Il dottor Yoel Halberstam, uno storico, un ricercatore esperto sull'Olocausto, è nel bel mezzo di una battaglia legale con potenti lobby in Austria in un luogo di confine tra Ungheria e Austria riguardante un brutale massacro di ebrei che è accaduto verso la fine della Seconda Guerra Mondiale, nel villaggio di Lensdorf. Un’influente famiglia di industriali. sul cui terreno era avvenuta la strage, è in procinto di costruire un progetto immobiliare sullo stesso terreno e l’uomo sospetta che il loro obiettivo sia quello di seppellire la vicenda per sempre e quindi lui deve fare in fretta per dimostrare la sua tesi, ma ha difficoltà a trovare le prove conclusive che fermerebbero il progetto. La verità, quindi. Come ha modo di dire in un’intervista con la televisione locale: “Sono uno storico e come ogni scienziato che si rispetti ricerca la verità: un geologo cerca i reperti di antiche civiltà, io invece cerco i fatti concreti. I nemici dell'archeologo sono i molteplici strati di terra, io lotto contro il tempo che nasconde i fatti. […] Gli esseri umani hanno la tendenza a dimenticare e il mio ruolo, come ebreo credente, è tenere viva la memoria. […] Sì, è vero, i miei genitori sono sopravvissuti all'Olocausto ma non c'entra. Io non credo nella narrativa, credo solo nei fatti che portano alla scoperta della verità.” “La sua verità.” “No, non la mia, non esiste la mia verità, se la verità è mia non è una verità, non esiste la mia verità o la sua: la verità è assoluta, non può essere che assoluta. Bisogna solo scegliere se accettarla oppure negarla.”

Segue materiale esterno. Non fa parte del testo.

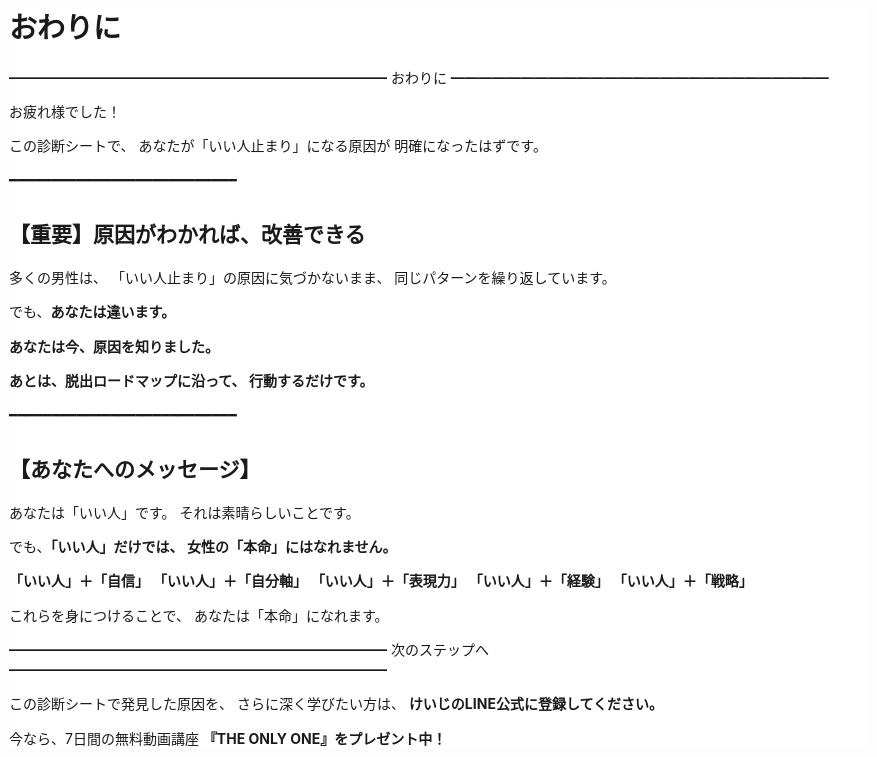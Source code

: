 # おわりに

━━━━━━━━━━━━━━━━━━━━━━━━━━━
おわりに
━━━━━━━━━━━━━━━━━━━━━━━━━━━

お疲れ様でした！

この診断シートで、
あなたが「いい人止まり」になる原因が
明確になったはずです。

━━━━━━━━━━━━━━━━━━━━━━━━━━━

## 【重要】原因がわかれば、改善できる

多くの男性は、
「いい人止まり」の原因に気づかないまま、
同じパターンを繰り返しています。

でも、**あなたは違います。**

**あなたは今、原因を知りました。**

**あとは、脱出ロードマップに沿って、
行動するだけです。**

━━━━━━━━━━━━━━━━━━━━━━━━━━━

## 【あなたへのメッセージ】

あなたは「いい人」です。
それは素晴らしいことです。

でも、**「いい人」だけでは、
女性の「本命」にはなれません。**

**「いい人」＋「自信」**
**「いい人」＋「自分軸」**
**「いい人」＋「表現力」**
**「いい人」＋「経験」**
**「いい人」＋「戦略」**

これらを身につけることで、
あなたは「本命」になれます。

━━━━━━━━━━━━━━━━━━━━━━━━━━━
次のステップへ
━━━━━━━━━━━━━━━━━━━━━━━━━━━

この診断シートで発見した原因を、
さらに深く学びたい方は、
**けいじのLINE公式に登録してください。**

今なら、7日間の無料動画講座
**『THE ONLY ONE』をプレゼント中！**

Ecco, più chiaro di così non poteva essere introdotto il film. Che ha per tema centrale la ricerca e la messa alla luce della scoperta di una fossa comune con dentro circa duecento ebrei massacrati dai tedeschi con la compiacenza degli abitanti. Yoel ne è convinto ed è determinato a continuare l’indagine anche a costo di andare contro i limiti imposti dalla sua referente Rina nell’ambito universitario e del museo ebraico del posto, e contro gli ostacoli burocratici e politici, oltre quelli posti dagli imprenditori che vogliono iniziare quanto prima a costruire il complesso edilizio previsto. L’uomo è mite, calmo e riflessivo, ma estremamente convinto della giustezza del suo compito, maggiormente perché è confortato dalle interviste che fa agli anziani testimoni dell’accaduto. Si rende anche conto, però, che alcuni non vogliono parlare, per dolore o vergogna, ma la testimonianza determinante arriva da un vecchio che, sopravvissuto al campo di concentramento, ha conservato negli anni un documento importantissimo, un libricino, confezionato alla meglio con uno spago, in cui sono raccolte le preghiere che lui e gli altri costretti recitavano tutte le sere. Fogli che, alla fine delle tribolazioni delle ricerche e poco prima di arrendersi, si svelano come la dimostrazione dell’accaduto e del luogo dove scavare e trovare i resti delle povere vittime dei nazisti. Ecco la spiegazione del titolo originale: il testamento è proprio quel libricino delle preghiere.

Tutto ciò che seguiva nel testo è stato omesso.